Dorjee Momo reminds me a lot of superheroes. Maybe it’s because I’ve been waiting 14 years for the sequel to The Incredibles, or maybe it’s because this is the story of a chef who has overcome insurmountable odds to open this restaurant. The restaurant’s owner and chef, namesake Dorjee Tsering, trained in a Tibetan monastery for 16 years, feeding thousands of monks while honing his craft. Then, as political circumstances became more and more unpredictable, Dorjee found himself as a refugee, forced to cross the Himalayas on foot. Eventually he made his way to India, where he met his now wife, and they both returned to the United States. That life alone takes true super powers. His restaurant’s location even has an alter-ego, serving humbly as Bullfrog Bagels on Capitol Hill during the day before transforming into Dorjee Momo in the evening, saving hungry tum tums with dumplings and hot pot. I was already 100% sold on the concept and spirit of Dorjee Momo before I even stepped in. A recipe for hot pot that traveled literally halfway around the world? Yes, please. I was joined by my girlfriend, Kate, and our co-workers Robbie and Sarah to give it a try.
As a relatively frequent visitor to Bullfrog for breakfast, I was pretty impressed by the subtle transformations to turn the space into a different restaurants at night. It’s amazing what wonders dim lighting, a few well-placed plants, curtains, and covering up the framed photos of breakfast foods and actual bullfrogs can do. Better disguise than Clark Kent’s at least.
Dorjee Momo also comes packing with a small but legit craft cocktail list, all three worth trying. The Moonpeak was like an Old Fashioned if you added a bunch of extra spices to it (I want all my Old Fashioneds with clove now). The #bosslady was seriously the prettiest cocktail I’ve ever seen. I have no clue how they concocted that shade of purple (also, it’s real tasty). The lychee martini was just about the most interesting drink I have tried. The cocktails were honestly almost as memorable as the meal itself, which was an awesome surprise.
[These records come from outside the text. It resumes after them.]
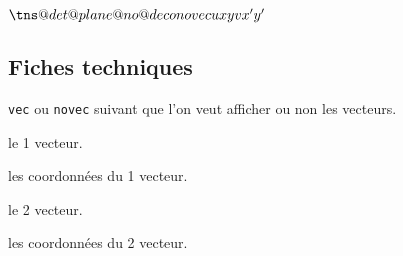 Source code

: \documentclass[12pt,a4paper]{article}
\begin{document}
\begin{latexex}
\makeatletter
$\tns@det@plane@no@deco{novec}   %
                       {u}{x}{y} %
                       {v}{x'}{y'}$
\makeatother
\end{latexex}




\subsection{Fiches techniques}




 \verb+vec+ ou \verb+novec+ suivant que l'on veut afficher ou non les vecteurs. 

 le 1\ier{} vecteur.

 les coordonnées du 1\ier{} vecteur.

 le 2\ieme{} vecteur.

 les coordonnées du 2\ieme{} vecteur.
\end{document}
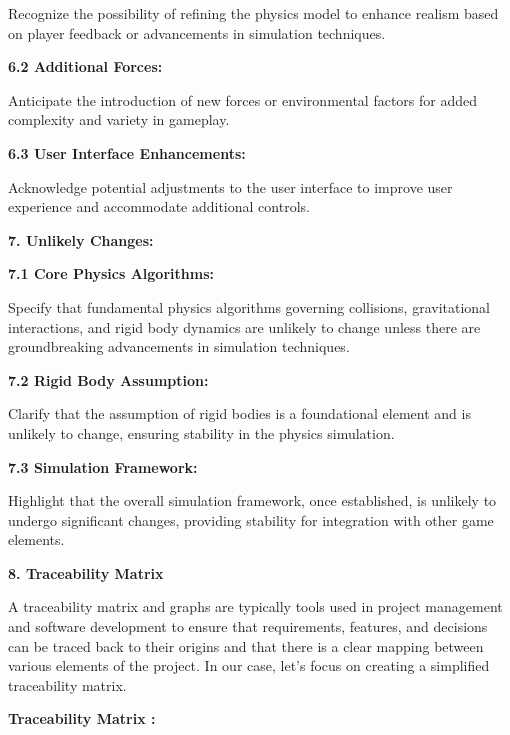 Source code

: \documentclass[
]{article}
\begin{document}
Recognize the possibility of refining the physics model to enhance
realism based on player feedback or advancements in simulation
techniques.

\textbf{6.2 Additional Forces:}

Anticipate the introduction of new forces or environmental factors for
added complexity and variety in gameplay.

\textbf{6.3 User Interface Enhancements:}

Acknowledge potential adjustments to the user interface to improve user
experience and accommodate additional controls.

\textbf{7. Unlikely Changes:}

\textbf{7.1 Core Physics Algorithms:}

Specify that fundamental physics algorithms governing collisions,
gravitational interactions, and rigid body dynamics are unlikely to
change unless there are groundbreaking advancements in simulation
techniques.

\textbf{7.2 Rigid Body Assumption:}

Clarify that the assumption of rigid bodies is a foundational element
and is unlikely to change, ensuring stability in the physics simulation.

\textbf{7.3 Simulation Framework:}

Highlight that the overall simulation framework, once established, is
unlikely to undergo significant changes, providing stability for
integration with other game elements.

\textbf{8. Traceability Matrix}

A traceability matrix and graphs are typically tools used in project
management and software development to ensure that requirements,
features, and decisions can be traced back to their origins and that
there is a clear mapping between various elements of the project. In our
case, let's focus on creating a simplified traceability matrix.

\textbf{Traceability Matrix :}
\end{document}
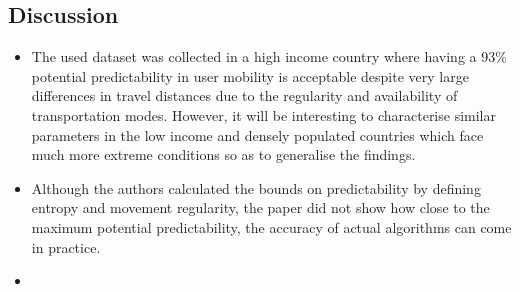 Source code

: \subsection{Discussion} \label{lect2-disc}

\begin{itemize}


\item The used dataset was collected in a high income country where having a 93\% potential predictability
in user mobility is acceptable despite very large differences in travel distances due to the regularity 
and availability of transportation modes. However, it will be interesting to characterise similar parameters 
in the low income and densely populated countries which face much more extreme conditions
so as to generalise the findings.  

\item Although the authors calculated the bounds on predictability by defining entropy and movement regularity, 
the paper did not show how close to the maximum potential predictability, the accuracy of actual algorithms can 
come in practice. 

\item 


\end{itemize} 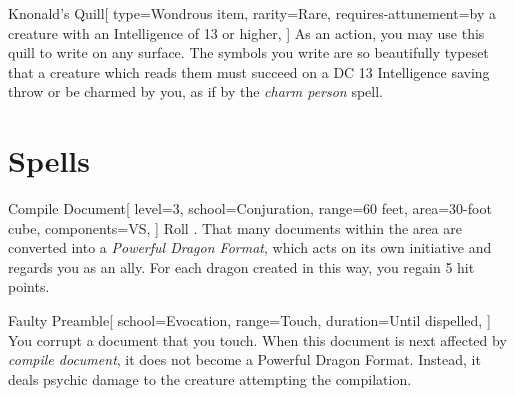 \documentclass[theme=dnd]{rpgbook}
\begin{document}
			\begin{RpgItem}{Knonald's Quill}[
					type={Wondrous item},
					rarity=Rare,
					requires-attunement={by a creature with an Intelligence of 13 or higher},
				]
				As an action, you may use this quill to write on any surface. The symbols you write are so beautifully typeset that a creature which reads them must succeed on a DC 13 Intelligence saving throw or be charmed by you, as if by the \textit{charm person} spell.
			\end{RpgItem}

		\section{Spells}

			\begin{RpgSpell}{Compile Document}[
					level=3,
					school=Conjuration,
					range={60 feet},
					area={30-foot cube},
					components=VS,
				]
				Roll . That many documents within the area are converted into a \textit{Powerful Dragon Format}, which acts on its own initiative and regards you as an ally. For each dragon created in this way, you regain 5 hit points.

			\end{RpgSpell}
			\begin{RpgSpell}{Faulty Preamble}[
					school=Evocation,
					range=Touch,
					duration={Until dispelled},
				]
				You corrupt a document that you touch. When this document is next affected by \textit{compile document}, it does not become a Powerful Dragon Format. Instead, it deals  psychic damage to the creature attempting the compilation.

			\end{RpgSpell}
\end{document}
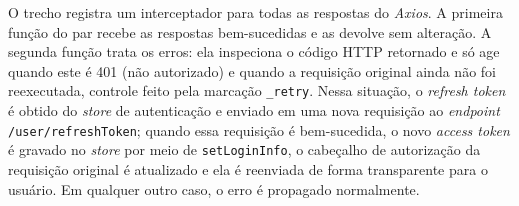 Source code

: O trecho registra um interceptador para todas as respostas do \textit{Axios}. A primeira função do par recebe as respostas bem-sucedidas e as devolve sem alteração. A segunda função trata os erros: ela inspeciona o código HTTP retornado e só age quando este é 401 (não autorizado) e quando a requisição original ainda não foi reexecutada, controle feito pela marcação \texttt{\_retry}. Nessa situação, o \textit{refresh token} é obtido do \textit{store} de autenticação e enviado em uma nova requisição ao \textit{endpoint} \texttt{/user/refreshToken}; quando essa requisição é bem-sucedida, o novo \textit{access token} é gravado no \textit{store} por meio de \texttt{setLoginInfo}, o cabeçalho de autorização da requisição original é atualizado e ela é reenviada de forma transparente para o usuário. Em qualquer outro caso, o erro é propagado normalmente.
The lamb momo (Tibetan dumplings) arrived a short while later, and damn were they good. Easily the best prepared dumplings of any kind I’ve ever had. They managed to get a perfect crust on the bottom of each one while keeping the top half nice and doughy. The filling was extremely flavorful, and the dipping sauce was spot on. They just looked so good that we had crushed half the order before anyone thought to take a photo. Momo are Chef Dorjee’s favorite childhood food, and you can taste that passion for dumplings. Certainly worth the trip just for these bad boys.
Next came the actual hot pot, an experience which was…overwhelming. This was my second ever time eating hot pot, and the rest of the table were rookies. My first time was in a market in Thailand with four other friends. Each of us ordered our own pot and fix-ins, and sat at a small table in 90 degree heat with five boiling cauldrons of broth. We probably could have shared and saved ourselves from what turned out to be a really sweaty meal. I was determined not to make a fool of myself the second time around.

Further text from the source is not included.